46 Mich. 309 | Mich. | 1881
Judgment was rendered in favor of the defendant upon facts stipulated to by the attorneys of the respective parties. The facts as thus agreed upon we must treat as a special verdict, and unless the same, unequivocally, show a liability the plaintiffs must fail, as the burden of proof is upon them. In the sixth clause of the stipulated facts, it is said, that two ear loads were number two white wheat and that they were inspected by Mr. Hatch, the inspector, as number one white wheat, through some mistake or negligence on his part.

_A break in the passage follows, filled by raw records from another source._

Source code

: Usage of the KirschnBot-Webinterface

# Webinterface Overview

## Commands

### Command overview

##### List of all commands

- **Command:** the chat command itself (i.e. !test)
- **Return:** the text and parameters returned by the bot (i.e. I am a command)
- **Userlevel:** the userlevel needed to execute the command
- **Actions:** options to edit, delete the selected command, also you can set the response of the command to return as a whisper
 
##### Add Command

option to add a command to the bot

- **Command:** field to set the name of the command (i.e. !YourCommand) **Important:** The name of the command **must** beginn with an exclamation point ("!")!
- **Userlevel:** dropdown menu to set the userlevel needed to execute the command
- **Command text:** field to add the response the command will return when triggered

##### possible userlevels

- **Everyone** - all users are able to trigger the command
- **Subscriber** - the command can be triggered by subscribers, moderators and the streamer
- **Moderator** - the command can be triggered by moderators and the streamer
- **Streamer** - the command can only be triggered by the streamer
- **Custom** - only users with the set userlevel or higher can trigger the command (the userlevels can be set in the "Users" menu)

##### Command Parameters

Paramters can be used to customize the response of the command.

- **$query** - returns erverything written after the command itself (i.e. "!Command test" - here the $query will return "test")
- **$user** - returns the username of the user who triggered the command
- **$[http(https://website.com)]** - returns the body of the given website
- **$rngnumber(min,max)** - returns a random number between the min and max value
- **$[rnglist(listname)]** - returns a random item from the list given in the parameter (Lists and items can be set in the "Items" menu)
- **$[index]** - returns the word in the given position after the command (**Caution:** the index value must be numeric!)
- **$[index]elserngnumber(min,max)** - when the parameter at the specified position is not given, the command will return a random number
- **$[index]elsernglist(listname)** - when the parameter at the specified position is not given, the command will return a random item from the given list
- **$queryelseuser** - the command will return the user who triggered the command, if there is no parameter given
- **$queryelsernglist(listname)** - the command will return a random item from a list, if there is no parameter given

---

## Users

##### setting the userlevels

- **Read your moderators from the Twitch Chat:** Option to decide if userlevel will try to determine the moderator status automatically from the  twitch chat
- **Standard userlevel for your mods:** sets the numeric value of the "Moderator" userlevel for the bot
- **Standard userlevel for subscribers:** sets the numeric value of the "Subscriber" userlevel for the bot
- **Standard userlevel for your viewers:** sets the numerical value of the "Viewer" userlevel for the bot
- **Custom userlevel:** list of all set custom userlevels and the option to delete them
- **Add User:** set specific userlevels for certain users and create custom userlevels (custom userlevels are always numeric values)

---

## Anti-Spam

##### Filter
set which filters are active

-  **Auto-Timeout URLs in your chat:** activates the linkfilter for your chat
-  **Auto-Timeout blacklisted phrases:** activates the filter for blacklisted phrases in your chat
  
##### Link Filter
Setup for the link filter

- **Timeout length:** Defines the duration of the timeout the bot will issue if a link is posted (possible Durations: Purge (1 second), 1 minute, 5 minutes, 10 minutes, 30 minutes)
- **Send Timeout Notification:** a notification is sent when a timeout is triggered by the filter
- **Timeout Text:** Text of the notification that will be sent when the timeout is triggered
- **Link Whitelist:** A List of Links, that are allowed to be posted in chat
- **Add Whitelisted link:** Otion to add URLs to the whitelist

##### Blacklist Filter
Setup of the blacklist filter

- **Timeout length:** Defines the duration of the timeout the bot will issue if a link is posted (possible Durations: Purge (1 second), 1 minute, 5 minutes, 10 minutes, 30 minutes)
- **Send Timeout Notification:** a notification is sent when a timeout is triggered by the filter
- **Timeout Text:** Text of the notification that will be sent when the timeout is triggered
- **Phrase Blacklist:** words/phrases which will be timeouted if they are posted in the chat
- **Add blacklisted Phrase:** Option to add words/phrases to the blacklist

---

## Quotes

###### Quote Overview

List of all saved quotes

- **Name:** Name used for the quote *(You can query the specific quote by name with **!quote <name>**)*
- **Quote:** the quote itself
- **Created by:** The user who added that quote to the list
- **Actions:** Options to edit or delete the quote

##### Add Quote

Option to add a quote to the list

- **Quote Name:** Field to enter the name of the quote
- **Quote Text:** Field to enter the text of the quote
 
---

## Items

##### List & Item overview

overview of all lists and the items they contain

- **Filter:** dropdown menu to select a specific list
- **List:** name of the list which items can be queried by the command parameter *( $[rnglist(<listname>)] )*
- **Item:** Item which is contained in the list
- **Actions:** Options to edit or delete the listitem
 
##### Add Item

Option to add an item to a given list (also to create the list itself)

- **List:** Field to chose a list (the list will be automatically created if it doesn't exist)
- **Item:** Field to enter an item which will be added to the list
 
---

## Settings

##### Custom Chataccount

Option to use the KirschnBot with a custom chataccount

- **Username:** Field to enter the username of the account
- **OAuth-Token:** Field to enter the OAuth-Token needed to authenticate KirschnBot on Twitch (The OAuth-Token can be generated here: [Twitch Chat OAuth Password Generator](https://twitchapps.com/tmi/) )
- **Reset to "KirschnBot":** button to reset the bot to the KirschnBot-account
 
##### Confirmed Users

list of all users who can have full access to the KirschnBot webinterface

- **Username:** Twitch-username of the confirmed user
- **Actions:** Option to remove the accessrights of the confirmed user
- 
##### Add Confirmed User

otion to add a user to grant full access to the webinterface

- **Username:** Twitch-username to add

The liability of the defendant may depend upon a determination of the fact as to whether the inspector made a mistake, or was guilty of negligence. If he in fact inspected the wheat, and was mistaken in. his judgment in supposing and classifying as number one white wheat, what in fact was, or in the opinion of others was not number one but. wheat of an inferior grade, it can hardly be claimed that the defendant could be held liable for the damages resulting therefrom. The defendant’s liability, if liable at all, must depend upon an affirmative finding that Hatch did not simply make a mistake, but that he was guilty of negligence. If he through negligence, did not look at or inspect the wheat in these two cars, a very different case would be presented from one showing a mistake of judgment merely.
Without intimating any, opinion as to the liability of the defendant in either event, we are of opinion that no liability exists upon the case presented, and the judgment will be affirmed with costs.